The US Department of Justice (DOJ) antitrust division cleared Paramount Skydance's roughly $110bn acquisition of Warner Bros. Discovery (WBD) on Friday 12 June, finding it not likely to harm competition or American consumers 1. Paramount Skydance is the entity formed by Skydance Media's takeover of Paramount Global; WBD holds CNN, TBS, the Warner Bros. studio and HBO Max. The price works out to about $31 per WBD share, putting a single owner in control of a news network, two cable channels, a major film studio and a streaming platform.
The DOJ cleared only one gate. Paramount would be 49.5 per cent foreign-owned after close, which matters because US law caps foreign ownership of broadcast licences, so the US Federal Communications Commission (FCC) holds a separate veto and its sign-off is still pending. The EU's review runs to a 14 July deadline, and state attorneys general could still sue 2. No AI strategy has been announced for the merged company, and saying so plainly is better than inventing one.

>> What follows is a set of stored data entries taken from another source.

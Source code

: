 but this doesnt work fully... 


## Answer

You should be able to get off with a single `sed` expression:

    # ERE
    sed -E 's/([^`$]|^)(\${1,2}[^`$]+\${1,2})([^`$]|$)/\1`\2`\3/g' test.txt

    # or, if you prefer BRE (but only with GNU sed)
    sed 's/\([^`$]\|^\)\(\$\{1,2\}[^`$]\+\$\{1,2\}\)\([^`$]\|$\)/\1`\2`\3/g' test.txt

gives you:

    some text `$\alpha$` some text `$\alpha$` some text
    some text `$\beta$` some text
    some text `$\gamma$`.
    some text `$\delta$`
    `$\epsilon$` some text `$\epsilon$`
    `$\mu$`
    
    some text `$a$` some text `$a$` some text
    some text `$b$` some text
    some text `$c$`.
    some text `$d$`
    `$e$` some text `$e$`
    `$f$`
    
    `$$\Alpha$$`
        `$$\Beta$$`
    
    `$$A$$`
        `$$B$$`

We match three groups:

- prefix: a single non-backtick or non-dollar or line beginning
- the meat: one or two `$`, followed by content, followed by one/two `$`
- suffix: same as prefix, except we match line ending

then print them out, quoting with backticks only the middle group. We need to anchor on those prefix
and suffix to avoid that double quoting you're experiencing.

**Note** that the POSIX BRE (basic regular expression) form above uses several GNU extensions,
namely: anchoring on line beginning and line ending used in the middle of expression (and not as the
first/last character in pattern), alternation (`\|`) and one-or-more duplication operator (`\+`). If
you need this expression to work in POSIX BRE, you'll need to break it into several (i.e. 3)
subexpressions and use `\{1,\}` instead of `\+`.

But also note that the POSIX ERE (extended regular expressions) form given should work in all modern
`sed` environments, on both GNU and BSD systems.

Paramount-WBD runs on the same logic as the Fox-Roku deal. In an AI-era media business, scale is the precondition for affording the production and data infrastructure, and consolidation is how a studio buys that scale. Paramount is already mid-spree, having taken The Free Press for $150m in May and installed Bari Weiss at CBS News . The WBD clearance advances the same posture: assemble the assets first, then decide what AI does with them. The sequencing is deliberate, because a buyer that named AI as the rationale would invite the data-concentration questions the deal is structured to avoid.